Światem wrestlingu wstrząsnęła szokująca wiadomość o nagłej śmierci jednej z największych ikon tego sportu. Hulk Hogan, właściwie Terry Bollea, zmarł w czwartek rano w wieku 71 lat po zatrzymaniu akcji serca. Jak informuje Daily Mail, do tragicznego zdarzenia doszło w jego domu na Florydzie.
Ostatnie godziny legendarnego zapaśnika
Ratownicy zostali wezwani do domu Hogana w czwartek rano o 9:51, gdzie znaleźli giganta wrestlingu w stanie krytycznym. Pomimo natychmiastowego przewiezienia do Morton Plant Hospital, lekarzom nie udało się uratować Hogana i o 11:17 ogłosili jego śmierć. Policja podała, że sprawa jest badana jako standardowa śmierć bez podejrzeń o udział osób trzecich.
Dziedzictwo supergwiazdy wrestlingu na całe życie
Hulk Hogan w latach 80. stał się twarzą profesjonalnego wrestlingu i pomógł przekształcić WWE z regionalnej rozrywki w globalny fenomen. Jego charakterystyczne wąsy, żółta bandana i czerwona koszulka stały się ikoniczne. W 1984 roku zapoczątkował erę „Hulkamanii” zwycięstwem nad Iron Sheikiem i zdobyciem tytułu mistrza świata.
Sukcesy w ringu
- Sześciokrotny mistrz WWE
- Główna gwiazda pierwszej WrestleManii (1985)
- Członek WWE Hall of Fame (od 2005)
- Walczył z legendami takimi jak Andre The Giant czy The Rock
Reakcje społeczności wrestlingowej i osobistości
Wiadomość o śmierci Hogana wywołała falę smutku i wspomnień w całej branży sportowej i rozrywkowej.

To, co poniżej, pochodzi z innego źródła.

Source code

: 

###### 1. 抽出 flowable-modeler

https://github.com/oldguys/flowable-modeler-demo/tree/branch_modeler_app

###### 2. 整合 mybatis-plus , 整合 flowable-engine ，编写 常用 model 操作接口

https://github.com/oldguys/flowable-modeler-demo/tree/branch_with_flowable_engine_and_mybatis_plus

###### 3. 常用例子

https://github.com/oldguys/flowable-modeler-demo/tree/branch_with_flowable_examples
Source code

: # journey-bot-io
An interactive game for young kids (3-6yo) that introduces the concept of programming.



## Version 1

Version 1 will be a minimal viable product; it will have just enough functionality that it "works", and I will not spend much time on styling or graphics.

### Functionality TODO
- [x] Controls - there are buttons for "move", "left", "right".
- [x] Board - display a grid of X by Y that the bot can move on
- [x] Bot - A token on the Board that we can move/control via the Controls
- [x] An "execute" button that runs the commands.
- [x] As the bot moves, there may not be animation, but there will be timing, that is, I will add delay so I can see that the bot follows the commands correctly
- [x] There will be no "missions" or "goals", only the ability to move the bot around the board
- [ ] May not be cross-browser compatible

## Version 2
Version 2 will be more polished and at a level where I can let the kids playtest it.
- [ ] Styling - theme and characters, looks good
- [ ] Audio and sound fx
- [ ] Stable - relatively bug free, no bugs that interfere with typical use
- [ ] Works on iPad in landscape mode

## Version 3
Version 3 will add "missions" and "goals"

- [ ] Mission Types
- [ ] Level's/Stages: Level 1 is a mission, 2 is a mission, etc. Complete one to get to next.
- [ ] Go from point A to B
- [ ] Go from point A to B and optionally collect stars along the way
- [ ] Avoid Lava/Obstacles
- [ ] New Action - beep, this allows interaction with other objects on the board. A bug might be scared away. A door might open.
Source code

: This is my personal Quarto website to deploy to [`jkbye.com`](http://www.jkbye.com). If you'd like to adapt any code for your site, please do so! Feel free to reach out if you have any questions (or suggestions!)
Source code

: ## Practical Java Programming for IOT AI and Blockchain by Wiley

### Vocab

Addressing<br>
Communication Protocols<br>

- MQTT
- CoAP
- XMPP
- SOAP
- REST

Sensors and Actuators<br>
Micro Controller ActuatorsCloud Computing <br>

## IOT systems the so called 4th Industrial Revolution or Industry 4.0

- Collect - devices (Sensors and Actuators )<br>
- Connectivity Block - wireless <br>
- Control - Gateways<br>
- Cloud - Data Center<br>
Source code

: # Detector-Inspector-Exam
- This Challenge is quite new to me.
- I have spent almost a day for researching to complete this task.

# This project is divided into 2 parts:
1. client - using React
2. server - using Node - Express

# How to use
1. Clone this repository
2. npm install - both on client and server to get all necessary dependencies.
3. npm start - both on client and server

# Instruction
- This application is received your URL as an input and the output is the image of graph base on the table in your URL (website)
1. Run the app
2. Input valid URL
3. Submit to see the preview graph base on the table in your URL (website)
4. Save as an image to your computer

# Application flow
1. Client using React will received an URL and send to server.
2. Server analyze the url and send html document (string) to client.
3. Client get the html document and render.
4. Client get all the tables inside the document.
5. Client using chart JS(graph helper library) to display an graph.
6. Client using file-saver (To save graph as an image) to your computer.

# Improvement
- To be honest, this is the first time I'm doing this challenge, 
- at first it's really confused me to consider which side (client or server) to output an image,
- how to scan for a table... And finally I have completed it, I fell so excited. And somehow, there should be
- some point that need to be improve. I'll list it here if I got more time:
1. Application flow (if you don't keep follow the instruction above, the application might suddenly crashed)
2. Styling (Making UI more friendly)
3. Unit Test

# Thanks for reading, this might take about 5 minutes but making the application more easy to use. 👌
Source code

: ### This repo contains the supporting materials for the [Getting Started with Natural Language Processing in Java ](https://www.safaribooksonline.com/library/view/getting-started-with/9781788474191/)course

Vince McMahon, współzałożyciel WWE, nazwał Hogana „największą supergwiazdą WWE wszech czasów”. Sylvester Stallone, z którym Hogan zagrał w filmie Rocky III, udostępnił wzruszający post wspominający ich wspólną pracę.
Hulk Hogan pozostawia żonę Sky, z którą ożenił się we wrześniu 2023 roku, oraz dwoje dzieci z poprzedniego małżeństwa – Brooke (37) i Nicka (34). Jego dziedzictwo w świecie profesjonalnego wrestlingu i popkultury pozostanie na zawsze niezapomniane.